4) We do offer direct consultations for a $100 fee which helps us continue to run our free programming. I would try to understand your family needs and preferences which would lead to a list of steps, links to options and resources specifically for your situation. Simply fill out this form if you would like to schedule a consultation: http://www.autismhousingnetwork.org/schedule-30-minute-consultation/
Hope this is a good start!
I was given you info by Lisa Parles. My husband and I have started to explore developing a community in central NJ that will be a supportive, loving environment for individuals with I/DD and their families.
Would you be able to schedule a time to speak with me to discuss further?
Hi Desiree, we met at an Els Foundation parent workshop and also at First Place Phoenix a few years ago. Since then I’ve been inspired to get to work. I am ready to find other families in Palm Beach County Florida to co create my vision ~ A Place to Call Home Palm Beach County Florida.

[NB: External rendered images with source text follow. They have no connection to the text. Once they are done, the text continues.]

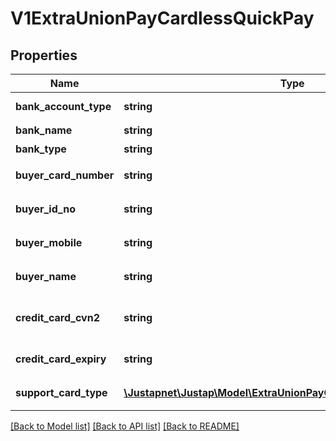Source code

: # V1ExtraUnionPayCardlessQuickPay

## Properties
Name | Type | Description | Notes
------------ | ------------- | ------------- | -------------
**bank_account_type** | **string** | 银行卡类型 | [default to 'personal']
**bank_name** | **string** | 银行名称 | 
**bank_type** | **string** | 银行类型 | 
**buyer_card_number** | **string** | 付款方银行卡号 | 
**buyer_id_no** | **string** | 付款方身份证号 | 
**buyer_mobile** | **string** | 付款方银行预留手机号 | 
**buyer_name** | **string** | 付款方银行姓名 | 
**credit_card_cvn2** | **string** | 信用卡背面的末三位数字 | 
**credit_card_expiry** | **string** | 信用卡有效期 | 
**support_card_type** | [**\Justapnet\Justap\Model\ExtraUnionPayCardlessQuickPayCardType**](ExtraUnionPayCardlessQuickPayCardType.md) | 支持的银行卡类型 | 

[[Back to Model list]](../README.md#documentation-for-models) [[Back to API list]](../README.md#documentation-for-api-endpoints) [[Back to README]](../README.md)


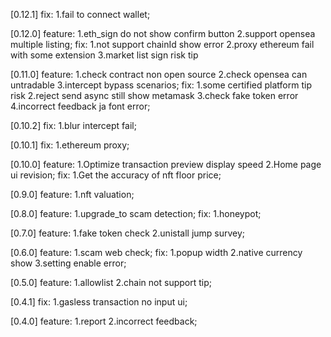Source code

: [0.12.1] fix: 1.fail to connect wallet;

[0.12.0] feature: 1.eth_sign do not show confirm button 2.support opensea multiple listing; fix: 1.not support chainId show error 2.proxy ethereum fail with some extension 3.market list sign risk tip

[0.11.0] feature: 1.check contract non open source 2.check opensea can untradable 3.intercept bypass scenarios; fix: 1.some certified platform tip risk 2.reject send async still show metamask 3.check fake token error 4.incorrect feedback ja font error;

[0.10.2] fix: 1.blur intercept fail;

[0.10.1] fix: 1.ethereum proxy;

[0.10.0] feature: 1.Optimize transaction preview display speed 2.Home page ui revision; fix: 1.Get the accuracy of nft floor price;

[0.9.0] feature: 1.nft valuation;

[0.8.0] feature: 1.upgrade_to scam detection; fix: 1.honeypot;

[0.7.0] feature: 1.fake token check 2.unistall jump survey;

[0.6.0] feature: 1.scam web check; fix: 1.popup width 2.native currency show 3.setting enable error;

[0.5.0] feature: 1.allowlist 2.chain not support tip;

[0.4.1] fix: 1.gasless transaction no input ui;

[0.4.0] feature: 1.report 2.incorrect feedback;
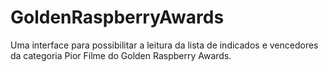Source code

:# GoldenRaspberryAwards
Uma interface para possibilitar a leitura da lista de indicados e vencedores da categoria Pior Filme do Golden Raspberry Awards.
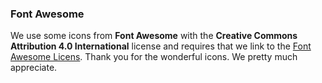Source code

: 
### Font Awesome

We use some icons from **Font Awesome** with the **Creative Commons Attribution 4.0 International** license and requires that we link to the [Font Awesome Licens](https://fontawesome.com/license). Thank you for the wonderful icons. We pretty much appreciate.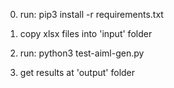 0. run:
    pip3 install -r requirements.txt

1. copy xlsx files into 'input' folder

2. run:
    python3 test-aiml-gen.py

3. get results at 'output' folder

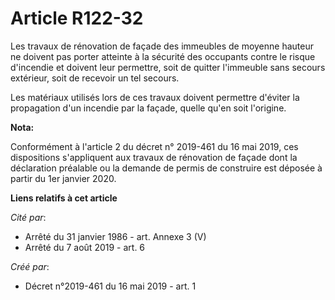 # Article R122-32

Les travaux de rénovation de façade des immeubles de moyenne hauteur ne doivent pas porter atteinte à la sécurité des
occupants contre le risque d'incendie et doivent leur permettre, soit de quitter l'immeuble sans secours extérieur, soit de
recevoir un tel secours.

Les matériaux utilisés lors de ces travaux doivent permettre d'éviter la propagation d'un incendie par la façade, quelle
qu'en soit l'origine.

**Nota:**

Conformément à l'article 2 du décret n° 2019-461 du 16 mai 2019, ces dispositions s'appliquent aux travaux de rénovation de
façade dont la déclaration préalable ou la demande de permis de construire est déposée à partir du 1er janvier 2020.

**Liens relatifs à cet article**

_Cité par_:

  - Arrêté du 31 janvier 1986 - art. Annexe 3 (V)
  - Arrêté du 7 août 2019 - art. 6

_Créé par_:

  - Décret n°2019-461 du 16 mai 2019 - art. 1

I recently created a Facebook page https://www.facebook.com/groups/aptchpbc
My overarching interest is to “level the playing field” for young adults with intellectual or developmental differences 21 years and older not a danger to themselves or others with a pathway to independent living in their first apartment in Palm Beach County. Land is expensive here….I’ve met with 2 CRAs, ~ Boynton Beach and Delray. Boynton Beach was more welcoming and liked the concept, said we have legs and feet; Delray has no RFPs planned now or in the future.
I look forward to learning and bringing value towards a new model for neuro diverse adults with inclusive affordable housing in Palm Beach County and welcome your suggestions and methodologies that worked in your state. ~ Thank you. Sherry
I’d be interested in knowing about San Diego resources., especially housing resources.